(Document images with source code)
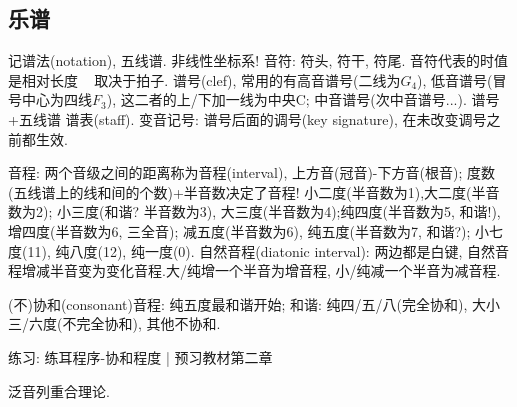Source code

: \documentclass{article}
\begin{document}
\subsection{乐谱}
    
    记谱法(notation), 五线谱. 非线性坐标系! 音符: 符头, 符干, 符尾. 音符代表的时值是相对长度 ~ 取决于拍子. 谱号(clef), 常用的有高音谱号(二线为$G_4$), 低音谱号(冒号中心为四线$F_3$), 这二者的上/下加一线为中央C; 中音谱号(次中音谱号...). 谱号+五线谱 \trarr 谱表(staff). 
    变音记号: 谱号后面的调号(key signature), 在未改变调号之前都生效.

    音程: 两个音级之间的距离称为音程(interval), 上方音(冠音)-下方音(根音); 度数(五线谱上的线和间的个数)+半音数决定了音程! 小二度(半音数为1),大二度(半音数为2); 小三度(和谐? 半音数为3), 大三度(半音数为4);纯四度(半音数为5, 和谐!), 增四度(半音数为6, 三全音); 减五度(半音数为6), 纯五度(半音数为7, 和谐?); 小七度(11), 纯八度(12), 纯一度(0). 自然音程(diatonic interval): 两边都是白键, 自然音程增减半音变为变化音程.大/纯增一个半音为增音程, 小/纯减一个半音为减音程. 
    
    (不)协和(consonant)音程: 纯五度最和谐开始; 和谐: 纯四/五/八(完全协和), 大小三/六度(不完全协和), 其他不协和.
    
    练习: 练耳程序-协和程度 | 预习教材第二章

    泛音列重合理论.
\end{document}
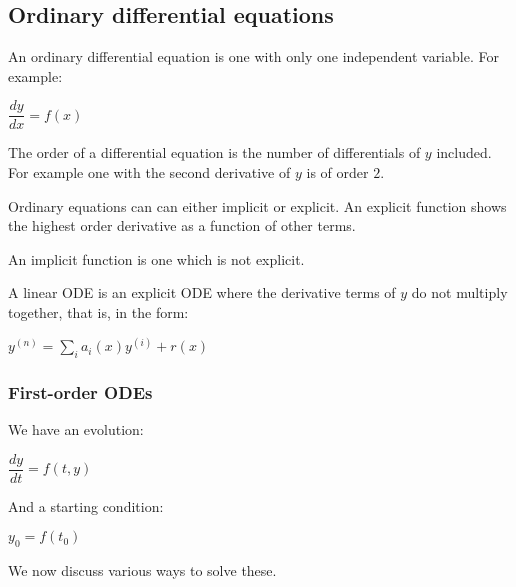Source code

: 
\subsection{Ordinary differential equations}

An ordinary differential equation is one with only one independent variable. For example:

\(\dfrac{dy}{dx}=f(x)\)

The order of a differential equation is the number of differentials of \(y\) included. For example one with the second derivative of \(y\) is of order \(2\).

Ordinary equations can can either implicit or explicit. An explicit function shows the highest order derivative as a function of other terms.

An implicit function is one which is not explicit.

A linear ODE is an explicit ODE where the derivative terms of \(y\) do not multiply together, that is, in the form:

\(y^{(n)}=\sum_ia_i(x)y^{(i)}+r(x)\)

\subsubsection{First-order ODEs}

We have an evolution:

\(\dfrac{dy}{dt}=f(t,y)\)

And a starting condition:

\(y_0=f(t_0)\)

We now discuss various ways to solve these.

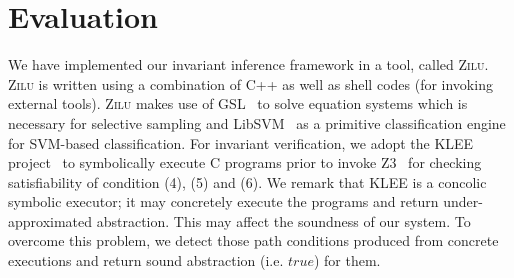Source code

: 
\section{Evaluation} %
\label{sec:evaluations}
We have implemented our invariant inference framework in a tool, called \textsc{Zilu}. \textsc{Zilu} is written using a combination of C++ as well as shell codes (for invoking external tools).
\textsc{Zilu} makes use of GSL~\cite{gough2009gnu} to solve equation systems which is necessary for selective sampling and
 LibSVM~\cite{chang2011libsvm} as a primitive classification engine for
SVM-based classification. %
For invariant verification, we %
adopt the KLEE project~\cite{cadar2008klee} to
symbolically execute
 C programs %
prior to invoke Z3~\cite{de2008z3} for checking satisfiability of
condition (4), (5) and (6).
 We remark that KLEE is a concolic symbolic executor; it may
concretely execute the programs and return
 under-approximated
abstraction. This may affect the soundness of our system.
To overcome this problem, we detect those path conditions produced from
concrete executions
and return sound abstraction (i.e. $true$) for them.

__TASK INSTRUCTIONS__. Exactly and only the lines from the one containing "concretely execute the programs and return" to the end of the entries above are to be written out.

__EXERCISE RESULT__.
concretely execute the programs and return
 under-approximated
abstraction. This may affect the soundness of our system.
To overcome this problem, we detect those path conditions produced from
concrete executions
and return sound abstraction (i.e. $true$) for them.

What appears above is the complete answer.